DIRECTIONS —
Please give only the number of lines in the listing below that contain "history".
*** Opening INPUT FOR THIS TASK ***
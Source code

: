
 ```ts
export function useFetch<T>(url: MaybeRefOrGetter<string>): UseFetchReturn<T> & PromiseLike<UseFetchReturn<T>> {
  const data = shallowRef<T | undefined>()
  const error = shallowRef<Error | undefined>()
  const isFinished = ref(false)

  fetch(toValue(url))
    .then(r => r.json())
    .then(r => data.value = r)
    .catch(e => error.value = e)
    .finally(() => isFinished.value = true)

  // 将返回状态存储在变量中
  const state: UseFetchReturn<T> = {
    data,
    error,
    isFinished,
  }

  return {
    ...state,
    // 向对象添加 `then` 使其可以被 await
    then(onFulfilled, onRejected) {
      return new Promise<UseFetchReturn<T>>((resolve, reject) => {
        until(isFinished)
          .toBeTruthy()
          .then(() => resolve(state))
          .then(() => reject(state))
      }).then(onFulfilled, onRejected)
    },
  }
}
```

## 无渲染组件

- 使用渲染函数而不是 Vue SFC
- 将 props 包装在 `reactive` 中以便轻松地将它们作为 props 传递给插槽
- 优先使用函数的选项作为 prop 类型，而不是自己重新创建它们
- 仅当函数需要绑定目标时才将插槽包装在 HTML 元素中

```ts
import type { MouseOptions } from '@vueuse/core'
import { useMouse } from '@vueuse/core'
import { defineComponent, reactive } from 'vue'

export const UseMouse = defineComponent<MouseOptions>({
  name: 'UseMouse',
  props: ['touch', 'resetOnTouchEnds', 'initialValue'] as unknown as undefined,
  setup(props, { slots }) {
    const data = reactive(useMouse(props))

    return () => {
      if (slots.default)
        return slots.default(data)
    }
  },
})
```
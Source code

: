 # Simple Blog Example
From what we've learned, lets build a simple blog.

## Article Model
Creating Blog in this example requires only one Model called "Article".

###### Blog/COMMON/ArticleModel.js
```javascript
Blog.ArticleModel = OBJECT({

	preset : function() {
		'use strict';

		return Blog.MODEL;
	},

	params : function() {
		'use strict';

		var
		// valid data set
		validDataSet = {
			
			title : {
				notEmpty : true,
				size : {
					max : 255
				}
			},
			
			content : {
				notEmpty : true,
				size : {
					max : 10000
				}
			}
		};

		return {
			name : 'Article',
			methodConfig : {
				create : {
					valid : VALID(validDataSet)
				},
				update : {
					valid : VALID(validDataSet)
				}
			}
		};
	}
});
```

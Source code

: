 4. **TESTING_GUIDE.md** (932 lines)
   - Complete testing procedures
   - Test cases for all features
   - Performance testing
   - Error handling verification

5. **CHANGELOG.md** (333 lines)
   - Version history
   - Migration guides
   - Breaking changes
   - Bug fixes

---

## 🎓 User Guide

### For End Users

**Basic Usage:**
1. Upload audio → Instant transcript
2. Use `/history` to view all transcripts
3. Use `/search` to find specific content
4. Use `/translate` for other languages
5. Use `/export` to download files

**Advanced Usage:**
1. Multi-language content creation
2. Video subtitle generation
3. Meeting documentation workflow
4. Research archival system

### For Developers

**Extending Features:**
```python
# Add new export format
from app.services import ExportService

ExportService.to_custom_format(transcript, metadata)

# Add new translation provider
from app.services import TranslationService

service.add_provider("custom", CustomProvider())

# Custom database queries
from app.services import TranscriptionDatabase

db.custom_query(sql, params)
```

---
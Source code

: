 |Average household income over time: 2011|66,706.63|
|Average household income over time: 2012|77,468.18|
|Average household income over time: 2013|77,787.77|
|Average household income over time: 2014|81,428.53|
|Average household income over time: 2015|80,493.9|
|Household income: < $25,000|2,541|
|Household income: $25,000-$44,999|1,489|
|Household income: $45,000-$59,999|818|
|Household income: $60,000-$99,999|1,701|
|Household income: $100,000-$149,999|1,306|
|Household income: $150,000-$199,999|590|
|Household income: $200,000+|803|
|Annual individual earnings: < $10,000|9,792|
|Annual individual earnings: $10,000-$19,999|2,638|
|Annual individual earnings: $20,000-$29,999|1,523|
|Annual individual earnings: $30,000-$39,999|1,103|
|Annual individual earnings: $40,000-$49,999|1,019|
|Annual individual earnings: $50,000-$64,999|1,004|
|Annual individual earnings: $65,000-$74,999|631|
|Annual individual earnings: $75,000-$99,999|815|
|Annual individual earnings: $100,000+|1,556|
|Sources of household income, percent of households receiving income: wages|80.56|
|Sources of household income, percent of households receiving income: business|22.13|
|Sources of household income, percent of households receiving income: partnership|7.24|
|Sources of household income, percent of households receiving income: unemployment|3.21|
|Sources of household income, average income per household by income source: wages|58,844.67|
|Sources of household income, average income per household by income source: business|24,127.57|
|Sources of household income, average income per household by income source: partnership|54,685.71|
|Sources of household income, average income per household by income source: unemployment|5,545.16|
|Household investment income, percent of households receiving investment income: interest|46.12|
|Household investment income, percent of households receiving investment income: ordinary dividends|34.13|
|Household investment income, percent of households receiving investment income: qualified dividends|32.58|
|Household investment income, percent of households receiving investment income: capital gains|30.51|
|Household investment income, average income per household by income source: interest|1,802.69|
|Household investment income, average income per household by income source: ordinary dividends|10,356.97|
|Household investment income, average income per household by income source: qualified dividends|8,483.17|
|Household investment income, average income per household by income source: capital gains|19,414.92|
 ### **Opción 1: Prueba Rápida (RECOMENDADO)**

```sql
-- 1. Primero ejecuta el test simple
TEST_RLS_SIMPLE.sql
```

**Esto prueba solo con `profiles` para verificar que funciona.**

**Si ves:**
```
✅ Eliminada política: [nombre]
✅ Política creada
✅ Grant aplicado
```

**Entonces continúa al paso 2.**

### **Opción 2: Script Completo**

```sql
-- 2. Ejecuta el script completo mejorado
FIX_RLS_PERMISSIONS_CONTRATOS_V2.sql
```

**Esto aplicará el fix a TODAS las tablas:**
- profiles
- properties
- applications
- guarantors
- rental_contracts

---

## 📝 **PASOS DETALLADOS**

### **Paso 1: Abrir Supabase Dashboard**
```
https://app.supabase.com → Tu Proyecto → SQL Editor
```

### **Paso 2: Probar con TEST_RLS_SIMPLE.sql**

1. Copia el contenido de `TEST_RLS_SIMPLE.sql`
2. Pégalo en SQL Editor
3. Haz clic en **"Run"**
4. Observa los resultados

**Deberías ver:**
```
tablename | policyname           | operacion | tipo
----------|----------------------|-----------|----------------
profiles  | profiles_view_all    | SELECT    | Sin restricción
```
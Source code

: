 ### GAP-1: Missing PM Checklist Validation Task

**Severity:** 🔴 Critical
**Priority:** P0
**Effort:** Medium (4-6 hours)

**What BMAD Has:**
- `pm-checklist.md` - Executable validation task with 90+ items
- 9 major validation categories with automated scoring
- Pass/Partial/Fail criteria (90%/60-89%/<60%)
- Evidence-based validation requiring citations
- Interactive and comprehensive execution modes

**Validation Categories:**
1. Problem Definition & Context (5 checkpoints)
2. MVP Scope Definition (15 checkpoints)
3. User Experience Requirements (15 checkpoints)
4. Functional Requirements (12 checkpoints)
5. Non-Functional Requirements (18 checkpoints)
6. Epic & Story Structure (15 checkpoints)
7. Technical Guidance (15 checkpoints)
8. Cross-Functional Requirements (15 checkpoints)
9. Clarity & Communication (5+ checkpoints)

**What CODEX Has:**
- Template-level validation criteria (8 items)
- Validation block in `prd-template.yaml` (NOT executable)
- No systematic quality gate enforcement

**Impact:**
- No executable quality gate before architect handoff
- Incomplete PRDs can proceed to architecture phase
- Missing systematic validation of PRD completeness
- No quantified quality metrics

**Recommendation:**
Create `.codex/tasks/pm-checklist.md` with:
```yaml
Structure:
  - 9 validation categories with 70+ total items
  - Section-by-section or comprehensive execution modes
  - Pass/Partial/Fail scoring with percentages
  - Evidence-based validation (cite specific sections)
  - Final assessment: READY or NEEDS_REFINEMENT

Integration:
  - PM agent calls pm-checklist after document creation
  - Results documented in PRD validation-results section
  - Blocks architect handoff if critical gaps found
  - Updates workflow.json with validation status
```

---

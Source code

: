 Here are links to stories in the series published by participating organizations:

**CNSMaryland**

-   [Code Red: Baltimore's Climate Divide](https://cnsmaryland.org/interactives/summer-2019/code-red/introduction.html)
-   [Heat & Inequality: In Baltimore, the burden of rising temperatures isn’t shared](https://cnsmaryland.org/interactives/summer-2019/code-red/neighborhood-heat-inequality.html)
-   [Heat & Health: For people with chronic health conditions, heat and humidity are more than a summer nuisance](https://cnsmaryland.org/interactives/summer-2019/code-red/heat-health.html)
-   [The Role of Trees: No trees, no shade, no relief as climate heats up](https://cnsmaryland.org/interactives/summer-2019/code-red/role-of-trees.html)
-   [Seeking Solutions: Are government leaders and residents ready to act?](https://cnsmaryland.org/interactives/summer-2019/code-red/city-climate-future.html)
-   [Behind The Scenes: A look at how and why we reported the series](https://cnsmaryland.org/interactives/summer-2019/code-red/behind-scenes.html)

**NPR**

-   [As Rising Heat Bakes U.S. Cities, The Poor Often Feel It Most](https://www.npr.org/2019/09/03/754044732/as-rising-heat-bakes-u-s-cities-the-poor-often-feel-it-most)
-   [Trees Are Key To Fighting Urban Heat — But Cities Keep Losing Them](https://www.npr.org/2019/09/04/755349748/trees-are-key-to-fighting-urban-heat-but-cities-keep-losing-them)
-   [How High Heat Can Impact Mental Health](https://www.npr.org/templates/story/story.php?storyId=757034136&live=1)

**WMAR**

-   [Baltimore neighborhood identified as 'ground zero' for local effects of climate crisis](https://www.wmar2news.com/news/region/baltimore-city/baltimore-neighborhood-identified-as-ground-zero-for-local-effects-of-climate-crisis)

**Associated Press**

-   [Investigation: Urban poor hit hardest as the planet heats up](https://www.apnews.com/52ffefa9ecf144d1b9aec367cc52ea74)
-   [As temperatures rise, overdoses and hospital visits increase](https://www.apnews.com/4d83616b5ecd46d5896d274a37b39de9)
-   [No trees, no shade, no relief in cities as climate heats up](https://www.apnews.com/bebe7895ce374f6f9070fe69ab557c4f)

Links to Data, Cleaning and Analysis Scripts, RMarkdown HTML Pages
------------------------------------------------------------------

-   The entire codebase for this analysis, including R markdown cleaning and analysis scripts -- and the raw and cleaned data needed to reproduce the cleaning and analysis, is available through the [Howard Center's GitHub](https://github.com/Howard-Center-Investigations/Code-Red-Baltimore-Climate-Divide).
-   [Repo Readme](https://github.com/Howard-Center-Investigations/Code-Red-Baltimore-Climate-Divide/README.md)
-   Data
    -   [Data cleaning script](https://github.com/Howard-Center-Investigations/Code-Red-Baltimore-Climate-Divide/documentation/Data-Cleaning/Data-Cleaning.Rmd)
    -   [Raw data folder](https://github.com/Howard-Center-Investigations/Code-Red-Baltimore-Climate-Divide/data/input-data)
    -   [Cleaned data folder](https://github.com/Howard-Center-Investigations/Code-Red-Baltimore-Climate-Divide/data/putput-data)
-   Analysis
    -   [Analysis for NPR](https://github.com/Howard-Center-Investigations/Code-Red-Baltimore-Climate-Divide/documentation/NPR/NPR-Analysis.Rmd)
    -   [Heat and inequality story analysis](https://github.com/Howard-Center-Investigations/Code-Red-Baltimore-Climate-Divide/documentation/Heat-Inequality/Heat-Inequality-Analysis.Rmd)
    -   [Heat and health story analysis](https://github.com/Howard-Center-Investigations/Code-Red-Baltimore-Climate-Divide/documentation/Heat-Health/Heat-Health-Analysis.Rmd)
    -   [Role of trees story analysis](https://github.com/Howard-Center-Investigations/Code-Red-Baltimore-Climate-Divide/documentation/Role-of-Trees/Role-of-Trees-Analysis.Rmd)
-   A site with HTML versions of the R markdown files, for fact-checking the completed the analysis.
*** Closing INPUT FOR THIS TASK ***
RESPONSE —
2